It's easy to forget that the city still has payphones – which is probably why, in March of last year, New York City held a 'Reinvent Payphones competition,' where designers, students and urban planners proposed ways to transform the payphone into something pedestrians would actually use (you know, for purposes other than taking a leak).
There were six winners in all, including a design submission that replaced phone booths with kiosks equipped with touch screens, so that passers-by could not only make calls but also get directions and look stuff up online. The proposal came courtesy of Control Group and the advertising firm, Titan.
While Titan's design proposal for the future of phone booths was a success, one of the company's more recent projects, concerning phone booths circa now, has proven to be a real hang-up.
This weekend, an investigation by Buzzfeed revealed that Titan installed approximately 500 tracking beacons in old-fashioned payphone booths around Manhattan last fall, without the public's knowledge.
While the city had initially OK-d the project (it just didn't make its approval public) City Hall abruptly reversed course in light of the Buzzfeed report, ordering Titan to remove the beacons immediately.

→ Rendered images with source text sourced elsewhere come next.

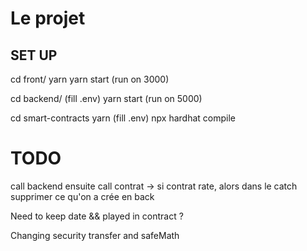 # Le projet


## SET UP
cd front/ 
yarn 
yarn start 
(run on 3000)

cd backend/
(fill .env)
yarn start
(run on 5000)

cd smart-contracts
yarn 
(fill .env)
npx hardhat compile

# TODO

call backend
ensuite call contrat
-> si contrat rate, alors dans le catch supprimer ce qu'on a crée en back

Need to keep date && played in contract ?

Changing security transfer and safeMath



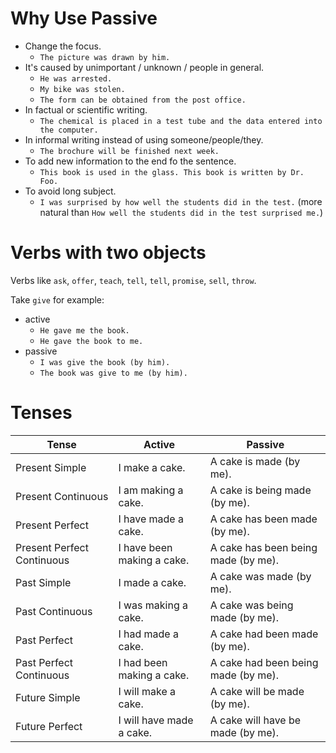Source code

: # Why Use Passive

- Change the focus.
  - `The picture was drawn by him.`
- It's caused by unimportant / unknown / people in general.
  - `He was arrested.`
  - `My bike was stolen.`
  - `The form can be obtained from the post office.`
- In factual or scientific writing.
  - `The chemical is placed in a test tube and the data entered into the computer.`
- In informal writing instead of using someone/people/they.
  - `The brochure will be finished next week.`
- To add new information to the end fo the sentence.
  - `This book is used in the glass. This book is written by Dr. Foo.`
- To avoid long subject.
  - `I was surprised by how well the students did in the test.` (more natural than `How well the students did in the test surprised me.`)

# Verbs with two objects

Verbs like `ask`, `offer`, `teach`, `tell`, `tell`, `promise`, `sell`, `throw`.

Take `give` for example:
- active
  - `He gave me the book.`
  - `He gave the book to me.`
- passive
  - `I was give the book (by him).`
  - `The book was give to me (by him).`

# Tenses

| Tense                      | Active                     | Passive                             |
| -------------------------- | -------------------------- | ----------------------------------- |
| Present Simple             | I make a cake.             | A cake is made (by me).             |
| Present Continuous         | I am making a cake.        | A cake is being made (by me).       |
| Present Perfect            | I have made a cake.        | A cake has been made (by me).       |
| Present Perfect Continuous | I have been making a cake. | A cake has been being made (by me). |
| Past Simple                | I made a cake.             | A cake was made (by me).            |
| Past Continuous            | I was making a cake.       | A cake was being made (by me).      |
| Past Perfect               | I had made a cake.         | A cake had been made (by me).       |
| Past Perfect Continuous    | I had been making a cake.  | A cake had been being made (by me). |
| Future Simple              | I will make a cake.        | A cake will be made (by me).        |
| Future Perfect             | I will have made a cake.   | A cake will have be made (by me).   |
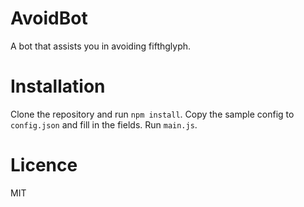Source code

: # AvoidBot
A bot that assists you in avoiding fifthglyph.

# Installation
Clone the repository and run `npm install`. Copy the sample config to `config.json` and fill in the fields. Run `main.js`.

# Licence

MIT

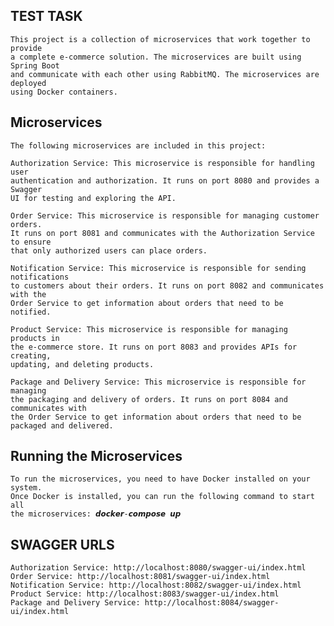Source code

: ##  TEST TASK

    This project is a collection of microservices that work together to provide
    a complete e-commerce solution. The microservices are built using Spring Boot
    and communicate with each other using RabbitMQ. The microservices are deployed
    using Docker containers.

## Microservices

    The following microservices are included in this project:

    Authorization Service: This microservice is responsible for handling user
    authentication and authorization. It runs on port 8080 and provides a Swagger
    UI for testing and exploring the API.

    Order Service: This microservice is responsible for managing customer orders.
    It runs on port 8081 and communicates with the Authorization Service to ensure
    that only authorized users can place orders.

    Notification Service: This microservice is responsible for sending notifications
    to customers about their orders. It runs on port 8082 and communicates with the
    Order Service to get information about orders that need to be notified.

    Product Service: This microservice is responsible for managing products in
    the e-commerce store. It runs on port 8083 and provides APIs for creating,
    updating, and deleting products.

    Package and Delivery Service: This microservice is responsible for managing
    the packaging and delivery of orders. It runs on port 8084 and communicates with
    the Order Service to get information about orders that need to be packaged and delivered.


## Running the Microservices


    To run the microservices, you need to have Docker installed on your system.
    Once Docker is installed, you can run the following command to start all
    the microservices: 𝙙𝙤𝙘𝙠𝙚𝙧-𝙘𝙤𝙢𝙥𝙤𝙨𝙚 𝙪𝙥

## SWAGGER URLS

    Authorization Service: http://localhost:8080/swagger-ui/index.html
    Order Service: http://localhost:8081/swagger-ui/index.html
    Notification Service: http://localhost:8082/swagger-ui/index.html
    Product Service: http://localhost:8083/swagger-ui/index.html
    Package and Delivery Service: http://localhost:8084/swagger-ui/index.html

Beacons run over Bluetooth and emit signals that your smartphone (unless you disable the device's Bluetooth) responds to, in part by relaying its location. The technology -- which allows local stores to send consumers push notifications based on their exact coordinates -- is understandably enticing for advertisers. Say you are approaching an American Eagle Outfitters: Beacons could allow the company to send you a push notification through its app, alerting you to a sale going on in the store right in front of you.
Related: The Rise of 'Nudge' Advertising
This isn't just a theoretical -- back in December, Apple activated iBeacon, allowing it to track shoppers who opted in to receive notifications about upcoming deals and events in all 254 of its retail locations in the U.S. And this summer, American Eagle Outfitters used the technology in 100 of its locations to send shoppers push notifications when they entered the store.

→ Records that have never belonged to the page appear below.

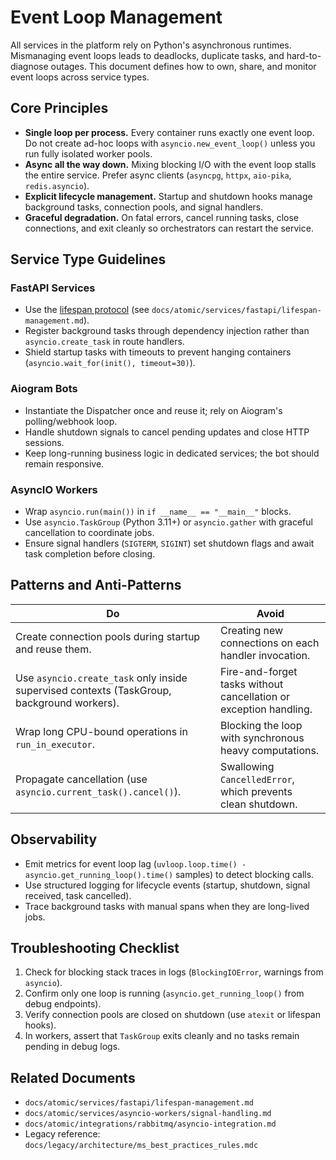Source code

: # Event Loop Management

All services in the platform rely on Python's asynchronous runtimes. Mismanaging event loops leads to deadlocks, duplicate tasks, and hard-to-diagnose outages. This document defines how to own, share, and monitor event loops across service types.

## Core Principles

- **Single loop per process.** Every container runs exactly one event loop. Do not create ad-hoc loops with `asyncio.new_event_loop()` unless you run fully isolated worker pools.
- **Async all the way down.** Mixing blocking I/O with the event loop stalls the entire service. Prefer async clients (`asyncpg`, `httpx`, `aio-pika`, `redis.asyncio`).
- **Explicit lifecycle management.** Startup and shutdown hooks manage background tasks, connection pools, and signal handlers.
- **Graceful degradation.** On fatal errors, cancel running tasks, close connections, and exit cleanly so orchestrators can restart the service.

## Service Type Guidelines

### FastAPI Services

- Use the [lifespan protocol](https://fastapi.tiangolo.com/advanced/events/) (see `docs/atomic/services/fastapi/lifespan-management.md`).
- Register background tasks through dependency injection rather than `asyncio.create_task` in route handlers.
- Shield startup tasks with timeouts to prevent hanging containers (`asyncio.wait_for(init(), timeout=30)`).

### Aiogram Bots

- Instantiate the Dispatcher once and reuse it; rely on Aiogram's polling/webhook loop.
- Handle shutdown signals to cancel pending updates and close HTTP sessions.
- Keep long-running business logic in dedicated services; the bot should remain responsive.

### AsyncIO Workers

- Wrap `asyncio.run(main())` in `if __name__ == "__main__"` blocks.
- Use `asyncio.TaskGroup` (Python 3.11+) or `asyncio.gather` with graceful cancellation to coordinate jobs.
- Ensure signal handlers (`SIGTERM`, `SIGINT`) set shutdown flags and await task completion before closing.

## Patterns and Anti-Patterns

| Do | Avoid |
|----|-------|
| Create connection pools during startup and reuse them. | Creating new connections on each handler invocation. |
| Use `asyncio.create_task` only inside supervised contexts (TaskGroup, background workers). | Fire-and-forget tasks without cancellation or exception handling. |
| Wrap long CPU-bound operations in `run_in_executor`. | Blocking the loop with synchronous heavy computations. |
| Propagate cancellation (use `asyncio.current_task().cancel()`). | Swallowing `CancelledError`, which prevents clean shutdown. |

## Observability

- Emit metrics for event loop lag (`uvloop.loop.time() - asyncio.get_running_loop().time()` samples) to detect blocking calls.
- Use structured logging for lifecycle events (startup, shutdown, signal received, task cancelled).
- Trace background tasks with manual spans when they are long-lived jobs.

## Troubleshooting Checklist

1. Check for blocking stack traces in logs (`BlockingIOError`, warnings from `asyncio`).
2. Confirm only one loop is running (`asyncio.get_running_loop()` from debug endpoints).
3. Verify connection pools are closed on shutdown (use `atexit` or lifespan hooks).
4. In workers, assert that `TaskGroup` exits cleanly and no tasks remain pending in debug logs.

## Related Documents

- `docs/atomic/services/fastapi/lifespan-management.md`
- `docs/atomic/services/asyncio-workers/signal-handling.md`
- `docs/atomic/integrations/rabbitmq/asyncio-integration.md`
- Legacy reference: `docs/legacy/architecture/ms_best_practices_rules.mdc`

It's easy to see why New Yorkers weren’t too pleased about the whole beacons-in-phone-booths things. While Titan said that it the devices were installed solely for maintenance purposes, they did tell New York Daily News that “there are potential advertising-use cases, for sure.” And this possibility is what got privacy advocates (and the public) all fired up.
A spokesperson for Mayor Bill de Blasio told the outlet that "the beacons will be removed over the coming days."